Exercise aim:
Everything from the line that contains "- 변경이 될 부분들을 파악해서 복사본 render tree 생성" through the final line of the records should be written out exactly, and nothing outside that span.

Data supplied:
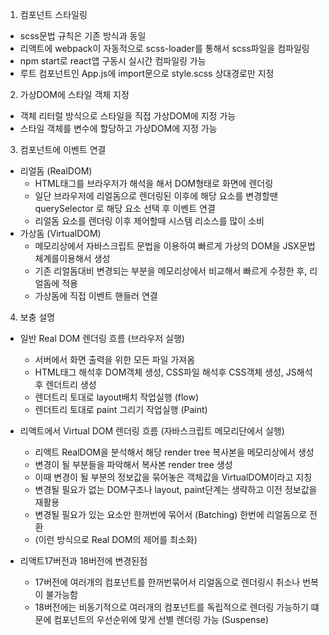 1. 컴포넌트 스타일링

- scss문법 규칙은 기존 방식과 동일
- 리액트에 webpack이 자동적으로 scss-loader를 통해서 scss파일을 컴파일링
- npm start로 react앱 구동시 실시간 컴파일링 가능
- 루트 컴포넌트인 App.js에 import문으로 style.scss 상대경로만 지정

2. 가상DOM에 스타일 객체 지정

- 객체 리터럴 방식으로 스타일을 직접 가상DOM에 지정 가능
- 스타일 객체를 변수에 할당하고 가상DOM에 지정 가능

3. 컴포넌트에 이벤트 연결 ​

- 리얼돔 (RealDOM)
  - HTML태그를 브라우저가 해석을 해서 DOM형태로 화면에 렌더링
  - 일단 브라우저에 리얼돔으로 렌더링된 이후에 해당 요소를 변경할땐 querySelector 로 해당 요소 선택 후 이벤트 연결
  - 리얼돔 요소를 렌더링 이후 제어할때 시스템 리소스를 많이 소비 ​
- 가상돔 (VirtualDOM)
  - 메모리상에서 자바스크립트 문법을 이용하여 빠르게 가상의 DOM을 JSX문법체계를이용해서 생성
  - 기존 리얼돔대비 변경되는 부분을 메모리상에서 비교해서 빠르게 수정한 후, 리얼돔에 적용
  - 가상돔에 직접 이벤트 핸들러 연결

4. 보충 설명

- 일반 Real DOM 렌더링 흐름 (브라우저 실행)

  - 서버에서 화면 출력을 위한 모든 파일 가져옴
  - HTML태그 해석후 DOM객체 생성, CSS파일 해석후 CSS객체 생성, JS해석후 렌더트리 생성
  - 렌더트리 토대로 layout배치 작업실행 (flow)
  - 렌더트리 토대로 paint 그리기 작업실행 (Paint)

- 리액트에서 Virtual DOM 렌더링 흐름 (자바스크립트 메모리단에서 실행)

  - 리액트 RealDOM을 분석해서 해당 render tree 복사본을 메모리상에서 생성
  - 변경이 될 부분들을 파악해서 복사본 render tree 생성
  - 이때 변경이 될 부분의 정보값을 묶어놓은 객체값을 VirtualDOM이라고 지칭
  - 변경될 필요가 없는 DOM구조나 layout, paint단계는 생략하고 이전 정보값을 재활용
  - 변경될 필요가 있는 요소만 한꺼번에 묶어서 (Batching) 한번에 리얼돔으로 전환
  - (이런 방식으로 Real DOM의 제어를 최소화)

- 리액트17버전과 18버전에 변경된점
  - 17버전에 여러개의 컴포넌트를 한꺼번묶어서 리얼돔으로 렌더링시 취소나 번복이 불가능함
  - 18버전에는 비동기적으로 여러개의 컴포넌트를 독립적으로 렌더링 가능하기 떄문에 컴포넌트의 우선순위에 맞게 선별 렌더링 가능 (Suspense)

Task output:
  - 변경이 될 부분들을 파악해서 복사본 render tree 생성
  - 이때 변경이 될 부분의 정보값을 묶어놓은 객체값을 VirtualDOM이라고 지칭
  - 변경될 필요가 없는 DOM구조나 layout, paint단계는 생략하고 이전 정보값을 재활용
  - 변경될 필요가 있는 요소만 한꺼번에 묶어서 (Batching) 한번에 리얼돔으로 전환
  - (이런 방식으로 Real DOM의 제어를 최소화)

- 리액트17버전과 18버전에 변경된점
  - 17버전에 여러개의 컴포넌트를 한꺼번묶어서 리얼돔으로 렌더링시 취소나 번복이 불가능함
  - 18버전에는 비동기적으로 여러개의 컴포넌트를 독립적으로 렌더링 가능하기 떄문에 컴포넌트의 우선순위에 맞게 선별 렌더링 가능 (Suspense)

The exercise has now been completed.